MCP tool handlers must defensively parse stringified args
Building MCP tool handlers that accept array or object arguments, and the subtle silent corruption that follows when one client passes those args as stringified JSON.
Different MCP clients serialize tool-call arguments differently. The MCP spec passes args through JSON-RPC so in theory you receive native types, but at least one harness passes array and object args as already-stringified JSON, and the SDK low-level path does not validate or coerce against the declared JSON Schema. Naive handler bodies corrupt data invisibly: for-of over a string iterates character-by-character so each char gets pushed as a separate tag; an object assignment of a JSON string ends up with character-indexed numeric keys 0, 1, 2 in the stored frontmatter. Unit tests pass because you supply native arrays. The bug only surfaces against the specific client that stringifies. Concrete production damage: a CRM person record had 27 single-character tags inserted by one add_tag call before manual cleanup. The fix is small.
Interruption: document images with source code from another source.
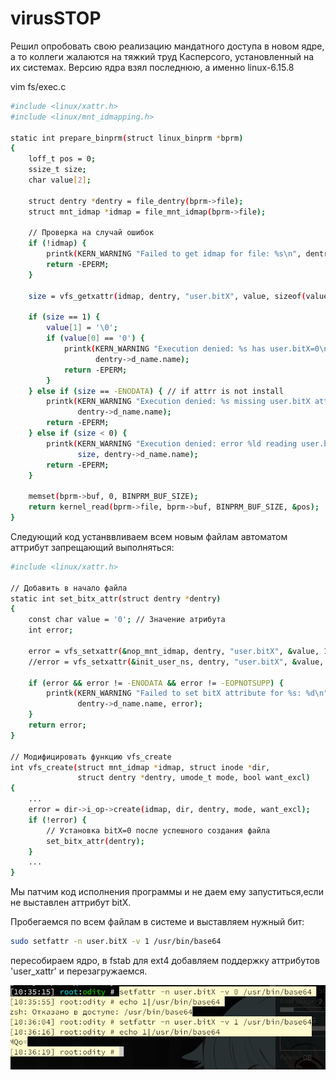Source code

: # virusSTOP


Решил опробовать свою реализацию мандатного доступа в новом ядре, а то коллеги жалаются на тяжкий труд Касперсого, установленный на их системах. Версию ядра взял последнюю, а именно linux-6.15.8

vim fs/exec.c
```bash
#include <linux/xattr.h>
#include <linux/mnt_idmapping.h>

static int prepare_binprm(struct linux_binprm *bprm)
{
    loff_t pos = 0;
    ssize_t size;
    char value[2];
    
    struct dentry *dentry = file_dentry(bprm->file);
    struct mnt_idmap *idmap = file_mnt_idmap(bprm->file);

    // Проверка на случай ошибок
    if (!idmap) {
        printk(KERN_WARNING "Failed to get idmap for file: %s\n", dentry->d_name.name);
        return -EPERM;
    }

    size = vfs_getxattr(idmap, dentry, "user.bitX", value, sizeof(value) - 1);
    
    if (size == 1) {
        value[1] = '\0';
        if (value[0] == '0') {
            printk(KERN_WARNING "Execution denied: %s has user.bitX=0\n",
                   dentry->d_name.name);
            return -EPERM;
        }
    } else if (size == -ENODATA) { // if attrr is not install
        printk(KERN_WARNING "Execution denied: %s missing user.bitX attribute\n",
               dentry->d_name.name);
        return -EPERM;
    } else if (size < 0) {
        printk(KERN_WARNING "Execution denied: error %ld reading user.bitX for %s\n",
               size, dentry->d_name.name);
        return -EPERM;
    }
    
    memset(bprm->buf, 0, BINPRM_BUF_SIZE);
    return kernel_read(bprm->file, bprm->buf, BINPRM_BUF_SIZE, &pos);
}
```

Следующий код устанввливаем всем новым файлам автоматом аттрибут запрещающий выполняться:

```bash
#include <linux/xattr.h>

// Добавить в начало файла
static int set_bitx_attr(struct dentry *dentry)
{
    const char value = '0'; // Значение атрибута
    int error;

    error = vfs_setxattr(&nop_mnt_idmap, dentry, "user.bitX", &value, 1, XATTR_CREATE);
    //error = vfs_setxattr(&init_user_ns, dentry, "user.bitX", &value, 1, XATTR_CREATE);
    
    if (error && error != -ENODATA && error != -EOPNOTSUPP) {
        printk(KERN_WARNING "Failed to set bitX attribute for %s: %d\n",
               dentry->d_name.name, error);
    }
    return error;
}

// Модифицировать функцию vfs_create
int vfs_create(struct mnt_idmap *idmap, struct inode *dir,
               struct dentry *dentry, umode_t mode, bool want_excl)
{
    ...
    error = dir->i_op->create(idmap, dir, dentry, mode, want_excl);
    if (!error) {
        // Установка bitX=0 после успешного создания файла
        set_bitx_attr(dentry);
    }
    ...
}
```


Мы патчим код исполнения программы и не даем ему запуститься,если не выставлен аттрибут bitX.

Пробегаемся по всем файлам в системе и выставляем нужный бит: 
```bash
sudo setfattr -n user.bitX -v 1 /usr/bin/base64
```

пересобираем ядро, в fstab для ext4 добавляем поддержку аттрибутов  'user_xattr' и перезагружаемся.

<img src="https://github.com/oditynet/virusSTOP/blob/main/result.png" title="example" width="800" />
At every handler entry-point that takes an array or object, run a defensive asArray asObject helper that JSON-parses strings and passes native values through. Ship tests for BOTH native and stringified inputs so any future client that serializes either way is covered.
Whenever you ship an MCP tool that accepts array or object arguments, write paired tests that exercise both native and stringified input shapes, and add defensive JSON.parse coercion in the handler. The spec does not force the transport to deliver native types, and at least one popular client does not.